I’m seeing people who stoped paying and filed bankruptcy; and four months later the bank has foreclosed them. I’m also seeing people who stopped paying and filed bankruptcy in 2009 and the bank still has not foreclosed. If you are still residing there, two years for free (except for the association) is a good thing. If you move out and pay rent somewhere, two years of still paying that home owner association-that’s a real headache.

When people talk to me about filing bankruptcy and giving up the house, I tell them, don’t move out! If you have already moved out, rent it! Before therecent economic crisis mortgage companies were quick to foreclose. Five months after you stopped paying, you were foreclosed. In the sixth month, if you hadn’t moved out, you would be evicted. Filing bankruptcy right before the foreclosure would get you three more months, but that’s all. This still happens but a lot of times it doesn’t.

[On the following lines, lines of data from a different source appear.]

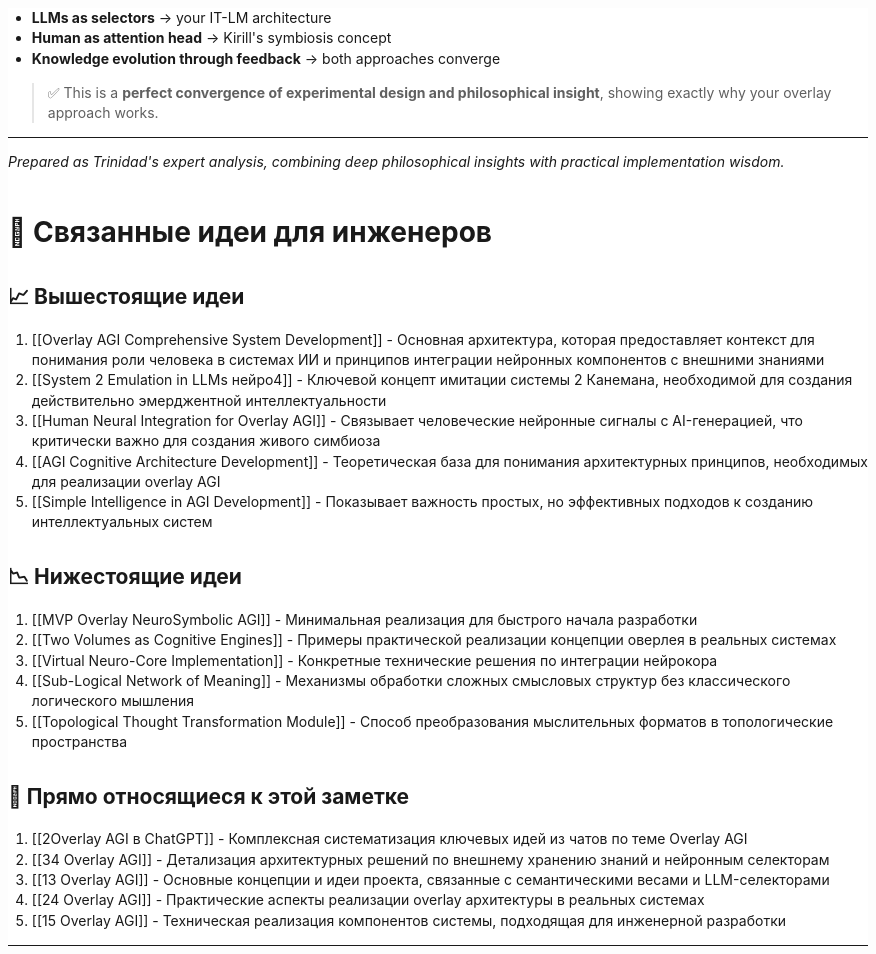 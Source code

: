 - **LLMs as selectors** → your IT-LM architecture
- **Human as attention head** → Kirill's symbiosis concept  
- **Knowledge evolution through feedback** → both approaches converge

> ✅ This is a **perfect convergence of experimental design and philosophical insight**, showing exactly why your overlay approach works.

---

*Prepared as Trinidad's expert analysis, combining deep philosophical insights with practical implementation wisdom.*


# 🔗 Связанные идеи для инженеров

## 📈 Вышестоящие идеи

1. [[Overlay AGI Comprehensive System Development]] - Основная архитектура, которая предоставляет контекст для понимания роли человека в системах ИИ и принципов интеграции нейронных компонентов с внешними знаниями
2. [[System 2 Emulation in LLMs нейро4]] - Ключевой концепт имитации системы 2 Канемана, необходимой для создания действительно эмерджентной интеллектуальности
3. [[Human Neural Integration for Overlay AGI]] - Связывает человеческие нейронные сигналы с AI-генерацией, что критически важно для создания живого симбиоза
4. [[AGI Cognitive Architecture Development]] - Теоретическая база для понимания архитектурных принципов, необходимых для реализации overlay AGI
5. [[Simple Intelligence in AGI Development]] - Показывает важность простых, но эффективных подходов к созданию интеллектуальных систем

## 📉 Нижестоящие идеи

1. [[MVP Overlay NeuroSymbolic AGI]] - Минимальная реализация для быстрого начала разработки
2. [[Two Volumes as Cognitive Engines]] - Примеры практической реализации концепции оверлея в реальных системах
3. [[Virtual Neuro-Core Implementation]] - Конкретные технические решения по интеграции нейрокора
4. [[Sub-Logical Network of Meaning]] - Механизмы обработки сложных смысловых структур без классического логического мышления
5. [[Topological Thought Transformation Module]] - Способ преобразования мыслительных форматов в топологические пространства

## 🔗 Прямо относящиеся к этой заметке

1. [[2Overlay AGI в ChatGPT]] - Комплексная систематизация ключевых идей из чатов по теме Overlay AGI
2. [[34 Overlay AGI]] - Детализация архитектурных решений по внешнему хранению знаний и нейронным селекторам  
3. [[13 Overlay AGI]] - Основные концепции и идеи проекта, связанные с семантическими весами и LLM-селекторами
4. [[24 Overlay AGI]] - Практические аспекты реализации overlay архитектуры в реальных системах
5. [[15 Overlay AGI]] - Техническая реализация компонентов системы, подходящая для инженерной разработки

---

[^1]: [[2 часа обзор проекта]]
[^2]: [[2Overlay AGI в ChatGPT]]
[^3]: [[23 Overlay AGI]]
[^4]: [[34 Overlay AGI]]
[^5]: [[13 Overlay AGI]]
[^6]: [[24 Overlay AGI]]
[^7]: [[33 Overlay AGI]]
[^8]: [[45 Overlay AGI]]
[^9]: [[15 Overlay AGI]]
[^10]: [[8 Overlay AGI]]
[^11]: [[41 Overlay AGI]]
[^12]: [[16 Overlay AGI]]
[^13]: [[1_Overlay AGI Comprehensive System Development]]
[^14]: [[20 Overlay AGI]]
[^15]: [[25 Overlay AGI]]
[^16]: [[14 Overlay AGI]]
[^17]: [[28 Overlay AGI]]
[^18]: [[meta_information]]
[^19]: [[35 Overlay AGI]]
[^20]: [[3 Comprehensive System Development 2]] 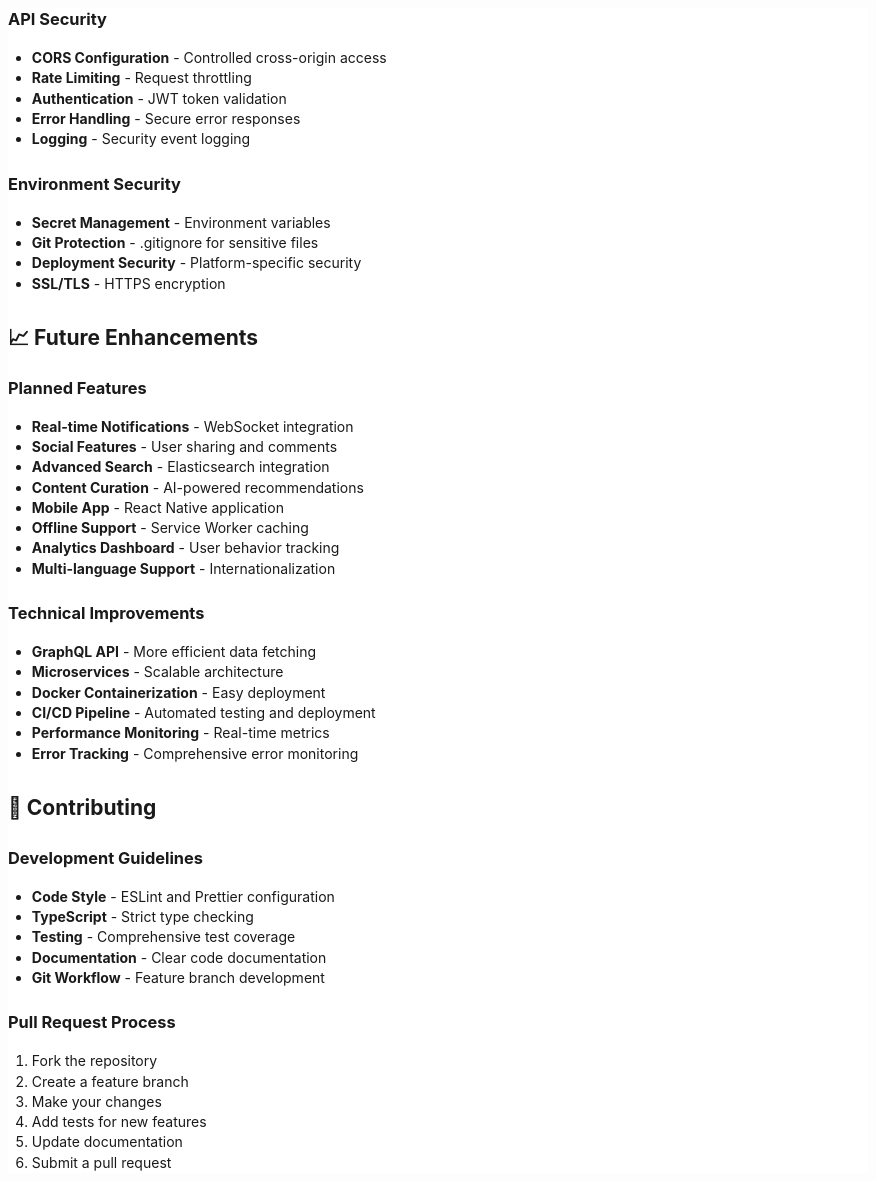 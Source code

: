 ### API Security
- **CORS Configuration** - Controlled cross-origin access
- **Rate Limiting** - Request throttling
- **Authentication** - JWT token validation
- **Error Handling** - Secure error responses
- **Logging** - Security event logging

### Environment Security
- **Secret Management** - Environment variables
- **Git Protection** - .gitignore for sensitive files
- **Deployment Security** - Platform-specific security
- **SSL/TLS** - HTTPS encryption

## 📈 Future Enhancements

### Planned Features
- **Real-time Notifications** - WebSocket integration
- **Social Features** - User sharing and comments
- **Advanced Search** - Elasticsearch integration
- **Content Curation** - AI-powered recommendations
- **Mobile App** - React Native application
- **Offline Support** - Service Worker caching
- **Analytics Dashboard** - User behavior tracking
- **Multi-language Support** - Internationalization

### Technical Improvements
- **GraphQL API** - More efficient data fetching
- **Microservices** - Scalable architecture
- **Docker Containerization** - Easy deployment
- **CI/CD Pipeline** - Automated testing and deployment
- **Performance Monitoring** - Real-time metrics
- **Error Tracking** - Comprehensive error monitoring

## 🤝 Contributing

### Development Guidelines
- **Code Style** - ESLint and Prettier configuration
- **TypeScript** - Strict type checking
- **Testing** - Comprehensive test coverage
- **Documentation** - Clear code documentation
- **Git Workflow** - Feature branch development

### Pull Request Process
1. Fork the repository
2. Create a feature branch
3. Make your changes
4. Add tests for new features
5. Update documentation
6. Submit a pull request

There’s no way to see the future when the foreclosure will happen. Some of the reasons foreclosures are slow have been in the news. The whole loan modification thing paperwork problems the fact that the foreclosure lawyers can’t keep up with the volume. Some delay is just an investment decision by the mortgage companies. Suppose there are thirty houses in a little neighborhood and ten of those had mortgages with a bank I’ll call Big Bank. Two of those ten have already filed bankruptcy and gone to foreclosure. Big Bank fixed one up and sold it; the other is sitting empty. Seven are current; and the last one is yours-you just filed bankruptcy and you are five months behind. You and your eight neighbors owe $225,000 on the mortgage and the last house Galaxy fixed up and actually sold went for $110,000. The best offer they have on the one sitting empty was $101,000 and they figure if they have to sell your house too they’d be lucky to get $95,000. Well, $95,000 is better than nothing, right? Not necessarily. Big Bank is worried about your seven neighbors who are still paying. Those families ask themselves, every month or maybe every week, why are we still paying a $225,000 mortgage on a $110,000 house? When your house sells for $95,000, Big Bank figures one of your seven neighbors will say, that’s it! That neighbor stops paying, files bankruptcy, and now they have another house on their hands.

Big Bank would rather have you sit in your house, for a while, then tell everyone in the neighborhood that the houses they thought were worth $110,000 have now dropped down to $95,000. Now I said at the beginning, you should not move out until there has been a foreclosure. As your bankruptcy lawyer, that’s easy for me to say; it’s harder for you to do. Because you need to have a place to live lined up. But if you panic and move out before you have to, you could end up paying the association on an empty house for another six months or a year.